Les feux de brousse sont des facteurs anthropiques de dégradation de la biodiversité. Ils entraînent des conséquences économiques et sociales drastiques. Ils occasionnent aussi un dérèglement des équilibres écologiques et une dégradation des sols.

« Les pertes économiques en termes de fourrages durant la campagne 2024-2025 sont estimées à 499 milliards FCFA à cause de la biomasse herbacée brûlée. L’ampleur du phénomène justifie l’importance du budget alloué à la campagne 2026-2027 estimé à 645 000 000 FCFA », renseigne le Document de programmation budgétaire et économique pluriannuelle (DPBEP) 2027-2029.

De manière générale, la même source indique qu’au-delà des feux de brousse, la recrudescence des phénomènes climatiques extrêmes comme les inondations reste un défi assez préoccupant au Sénégal.

À la lecture de leurs incidences sur les finances publiques, ces inondations représentent un facteur de risque budgétaire majeur en termes de coût économique. En fait, 70 % des dommages totaux sont relatifs aux inondations. Cette situation est exacerbée, selon le document, par une pluviométrie de plus en plus dévastatrice et une urbanisation spontanée et mal maîtrisée, exposant ainsi les populations et leurs biens.

3,507 milliards FCFA de dommages moyens annuels causés par les inondations

« Ainsi, en 2025, des débordements de cours d’eau le long du fleuve Sénégal (entre Kidira et Matam) et du fleuve Gambie (Kédougou) ont rendu vulnérables beaucoup d’espaces socialisés. Par exemple, pour le bassin versant du Lac Rose, que le nombre moyen annuel (NMA) de personnes exposées aux inondations par ruissellement est estimé à environ 3 500 personnes, tandis que les dommages moyens annuels s’élèvent à 3,507 milliards FCFA », lit-on dans le document.

Aussi, les bâtiments résidentiels représentent plus de 2,78 milliards FCFA de pertes annuelles. En somme, les inondations affectent plusieurs secteurs productifs, diminuent les recettes fiscales, ralentissent la croissance économique et réduisent les marges budgétaires.

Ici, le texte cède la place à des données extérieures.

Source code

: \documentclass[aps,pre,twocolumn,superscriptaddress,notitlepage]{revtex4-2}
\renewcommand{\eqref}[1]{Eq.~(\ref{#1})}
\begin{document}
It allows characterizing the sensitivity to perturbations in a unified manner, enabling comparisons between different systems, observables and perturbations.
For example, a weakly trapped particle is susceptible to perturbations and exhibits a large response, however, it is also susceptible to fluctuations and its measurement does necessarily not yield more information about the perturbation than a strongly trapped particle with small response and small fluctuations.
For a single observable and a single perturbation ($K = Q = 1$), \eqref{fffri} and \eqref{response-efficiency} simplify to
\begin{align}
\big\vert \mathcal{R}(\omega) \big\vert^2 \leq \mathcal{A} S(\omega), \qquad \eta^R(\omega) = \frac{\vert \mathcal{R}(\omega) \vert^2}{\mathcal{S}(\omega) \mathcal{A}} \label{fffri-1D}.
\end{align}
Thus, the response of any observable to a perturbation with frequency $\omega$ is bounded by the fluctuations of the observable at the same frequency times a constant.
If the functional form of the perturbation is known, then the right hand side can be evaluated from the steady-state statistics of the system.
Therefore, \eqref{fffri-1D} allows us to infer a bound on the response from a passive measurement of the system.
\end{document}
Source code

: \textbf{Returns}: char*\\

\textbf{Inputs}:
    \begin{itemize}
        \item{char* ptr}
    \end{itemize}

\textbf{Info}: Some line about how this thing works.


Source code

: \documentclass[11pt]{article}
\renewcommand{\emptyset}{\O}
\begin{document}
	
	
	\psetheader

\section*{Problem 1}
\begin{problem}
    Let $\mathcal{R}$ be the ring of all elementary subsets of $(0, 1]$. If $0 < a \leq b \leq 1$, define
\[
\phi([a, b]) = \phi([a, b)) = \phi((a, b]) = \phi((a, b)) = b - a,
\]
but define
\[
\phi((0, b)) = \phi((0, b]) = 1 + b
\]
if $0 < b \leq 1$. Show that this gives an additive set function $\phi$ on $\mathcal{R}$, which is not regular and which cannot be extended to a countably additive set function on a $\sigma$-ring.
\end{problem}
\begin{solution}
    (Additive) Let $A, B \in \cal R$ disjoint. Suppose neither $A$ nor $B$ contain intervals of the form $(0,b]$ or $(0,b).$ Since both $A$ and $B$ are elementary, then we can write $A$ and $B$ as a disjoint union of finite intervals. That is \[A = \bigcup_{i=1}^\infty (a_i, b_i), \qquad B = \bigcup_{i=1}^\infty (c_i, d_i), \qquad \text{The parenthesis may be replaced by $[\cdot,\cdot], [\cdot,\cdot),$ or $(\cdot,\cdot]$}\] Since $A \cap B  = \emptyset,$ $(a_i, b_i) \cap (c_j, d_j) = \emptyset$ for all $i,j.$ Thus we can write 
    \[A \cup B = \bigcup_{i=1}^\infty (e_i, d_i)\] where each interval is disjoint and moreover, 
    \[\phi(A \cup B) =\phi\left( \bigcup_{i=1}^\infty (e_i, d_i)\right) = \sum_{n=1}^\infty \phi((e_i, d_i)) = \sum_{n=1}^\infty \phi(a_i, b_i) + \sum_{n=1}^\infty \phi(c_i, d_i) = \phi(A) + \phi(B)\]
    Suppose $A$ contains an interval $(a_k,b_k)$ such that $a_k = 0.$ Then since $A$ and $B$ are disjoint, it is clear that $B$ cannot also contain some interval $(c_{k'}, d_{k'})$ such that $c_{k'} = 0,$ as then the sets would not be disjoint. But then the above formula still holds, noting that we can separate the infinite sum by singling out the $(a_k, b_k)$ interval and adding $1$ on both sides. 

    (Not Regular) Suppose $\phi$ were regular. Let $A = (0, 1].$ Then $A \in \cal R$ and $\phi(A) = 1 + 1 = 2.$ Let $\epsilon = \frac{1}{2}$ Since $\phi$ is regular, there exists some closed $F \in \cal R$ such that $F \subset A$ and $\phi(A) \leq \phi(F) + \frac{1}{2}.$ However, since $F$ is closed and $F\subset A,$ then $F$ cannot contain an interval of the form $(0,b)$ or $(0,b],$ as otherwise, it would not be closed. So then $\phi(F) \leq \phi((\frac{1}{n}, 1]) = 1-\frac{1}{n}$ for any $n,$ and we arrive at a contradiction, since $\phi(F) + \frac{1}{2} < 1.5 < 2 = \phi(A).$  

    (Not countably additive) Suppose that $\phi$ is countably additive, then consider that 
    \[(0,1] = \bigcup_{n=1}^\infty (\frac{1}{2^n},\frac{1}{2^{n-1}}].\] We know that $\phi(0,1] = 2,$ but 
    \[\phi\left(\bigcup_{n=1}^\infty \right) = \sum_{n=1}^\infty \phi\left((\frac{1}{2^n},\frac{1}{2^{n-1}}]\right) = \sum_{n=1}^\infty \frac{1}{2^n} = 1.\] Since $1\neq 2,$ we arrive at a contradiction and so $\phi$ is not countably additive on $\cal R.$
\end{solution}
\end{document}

En 2025, la mise en place de la Stratégie nationale de gestion du risque d’inondation (SNGRI) postule pour une gestion-prévention des inondations de 7 sites. Il s’agit de Bambilor et Sangalkam, Lac Rose, Touba, Kaffrine, Kaolack, Tamba et Kédougou.

Sur les épidémies et autres urgences sanitaires, il est souligné dans le DPBEP qu’il s’agit de risques dont la survenance est imprévisible. La gestion de ces risques est fonction de la capacité de réponse de l’État, de l’exigence de célérité dans les interventions et de la mobilisation des ressources pour contenir leurs impacts négatifs.

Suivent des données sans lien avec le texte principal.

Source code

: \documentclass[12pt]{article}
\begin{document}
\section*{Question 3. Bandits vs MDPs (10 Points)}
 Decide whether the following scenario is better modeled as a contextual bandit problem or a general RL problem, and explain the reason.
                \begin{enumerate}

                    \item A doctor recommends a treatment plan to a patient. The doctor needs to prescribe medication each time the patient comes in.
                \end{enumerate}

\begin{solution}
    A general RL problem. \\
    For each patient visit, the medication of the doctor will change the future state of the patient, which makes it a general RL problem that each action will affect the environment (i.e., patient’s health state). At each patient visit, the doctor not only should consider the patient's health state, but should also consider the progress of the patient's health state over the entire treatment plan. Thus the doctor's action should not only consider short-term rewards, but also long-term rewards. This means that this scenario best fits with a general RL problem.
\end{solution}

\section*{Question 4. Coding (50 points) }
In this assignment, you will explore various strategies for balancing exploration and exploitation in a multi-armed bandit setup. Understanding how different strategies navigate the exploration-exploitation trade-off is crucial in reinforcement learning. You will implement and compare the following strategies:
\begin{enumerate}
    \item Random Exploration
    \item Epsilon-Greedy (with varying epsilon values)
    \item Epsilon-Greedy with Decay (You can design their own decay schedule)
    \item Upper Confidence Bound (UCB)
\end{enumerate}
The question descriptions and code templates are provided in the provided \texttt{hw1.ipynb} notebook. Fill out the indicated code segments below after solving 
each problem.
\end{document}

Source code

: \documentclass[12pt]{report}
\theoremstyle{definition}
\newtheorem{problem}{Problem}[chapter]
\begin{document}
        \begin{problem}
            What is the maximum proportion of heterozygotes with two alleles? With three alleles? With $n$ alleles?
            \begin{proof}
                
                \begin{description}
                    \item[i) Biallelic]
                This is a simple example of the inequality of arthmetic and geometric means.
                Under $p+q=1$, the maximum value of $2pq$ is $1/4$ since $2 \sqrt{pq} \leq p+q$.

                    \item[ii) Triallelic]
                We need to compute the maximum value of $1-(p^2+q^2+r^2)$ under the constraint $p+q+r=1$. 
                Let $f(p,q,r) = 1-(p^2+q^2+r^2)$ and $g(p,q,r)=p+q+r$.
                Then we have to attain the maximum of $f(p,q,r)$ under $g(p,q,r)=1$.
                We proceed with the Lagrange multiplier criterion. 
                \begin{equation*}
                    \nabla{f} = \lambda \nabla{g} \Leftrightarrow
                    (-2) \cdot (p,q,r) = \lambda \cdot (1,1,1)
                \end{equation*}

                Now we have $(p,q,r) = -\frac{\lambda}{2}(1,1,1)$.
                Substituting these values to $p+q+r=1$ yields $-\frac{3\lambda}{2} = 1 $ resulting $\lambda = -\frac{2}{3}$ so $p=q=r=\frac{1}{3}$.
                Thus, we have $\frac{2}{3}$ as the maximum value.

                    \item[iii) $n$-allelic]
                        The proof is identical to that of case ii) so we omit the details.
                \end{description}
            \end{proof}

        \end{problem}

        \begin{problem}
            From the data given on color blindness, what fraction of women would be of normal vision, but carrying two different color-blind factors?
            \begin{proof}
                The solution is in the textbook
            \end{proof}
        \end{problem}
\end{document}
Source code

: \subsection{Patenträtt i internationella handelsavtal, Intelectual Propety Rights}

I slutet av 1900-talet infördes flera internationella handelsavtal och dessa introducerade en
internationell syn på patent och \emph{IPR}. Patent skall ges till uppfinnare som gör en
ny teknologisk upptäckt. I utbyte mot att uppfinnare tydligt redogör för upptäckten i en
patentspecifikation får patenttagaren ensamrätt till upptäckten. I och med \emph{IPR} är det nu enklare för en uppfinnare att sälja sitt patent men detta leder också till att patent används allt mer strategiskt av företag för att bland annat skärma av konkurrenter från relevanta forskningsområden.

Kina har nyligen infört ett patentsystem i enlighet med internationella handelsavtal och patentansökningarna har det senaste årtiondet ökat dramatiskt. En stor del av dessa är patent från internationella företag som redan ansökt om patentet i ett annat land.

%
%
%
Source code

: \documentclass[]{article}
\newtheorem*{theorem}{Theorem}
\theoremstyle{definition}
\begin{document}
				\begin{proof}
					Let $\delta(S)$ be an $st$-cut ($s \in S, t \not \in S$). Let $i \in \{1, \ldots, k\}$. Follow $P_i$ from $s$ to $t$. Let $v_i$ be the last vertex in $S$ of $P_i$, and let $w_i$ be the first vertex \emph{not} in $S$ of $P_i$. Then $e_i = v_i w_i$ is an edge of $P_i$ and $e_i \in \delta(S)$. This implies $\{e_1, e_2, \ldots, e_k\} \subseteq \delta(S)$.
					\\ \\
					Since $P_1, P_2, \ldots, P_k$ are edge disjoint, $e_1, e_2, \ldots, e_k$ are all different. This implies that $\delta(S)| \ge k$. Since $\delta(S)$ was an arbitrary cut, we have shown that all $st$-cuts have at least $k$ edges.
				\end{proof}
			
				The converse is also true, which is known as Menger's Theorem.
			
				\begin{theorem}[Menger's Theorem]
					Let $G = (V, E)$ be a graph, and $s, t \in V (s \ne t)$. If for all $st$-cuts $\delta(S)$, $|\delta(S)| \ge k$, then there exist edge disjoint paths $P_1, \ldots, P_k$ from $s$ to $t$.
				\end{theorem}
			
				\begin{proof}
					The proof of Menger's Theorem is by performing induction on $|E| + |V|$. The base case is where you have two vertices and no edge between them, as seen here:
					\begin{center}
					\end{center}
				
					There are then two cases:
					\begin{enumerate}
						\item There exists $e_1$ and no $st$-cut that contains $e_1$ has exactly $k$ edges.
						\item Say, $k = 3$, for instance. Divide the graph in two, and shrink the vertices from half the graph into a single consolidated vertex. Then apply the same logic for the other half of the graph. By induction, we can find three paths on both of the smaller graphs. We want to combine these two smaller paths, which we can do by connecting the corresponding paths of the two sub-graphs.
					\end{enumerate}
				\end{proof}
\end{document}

« A cet effet, un dispositif de surveillance des maladies épidémiques est mis en place à travers le Comité national de gestion des épidémies. La dotation budgétaire de 59 982 000 FCFA allouée en 2026 au centre des opérations d’urgence sanitaire justifie la maîtrise des menaces externes récurrentes », révèle le document.

Par ailleurs, l’intervention des services d’hygiène, le renforcement de la recherche épidémiologique (100 000 000 FCFA en 2026 pour IRESSEF) et la prise en charge des maladies chroniques non transmissibles (470 000 000 FCFA) confortent la gestion efficiente de ces risques d’urgences sanitaires.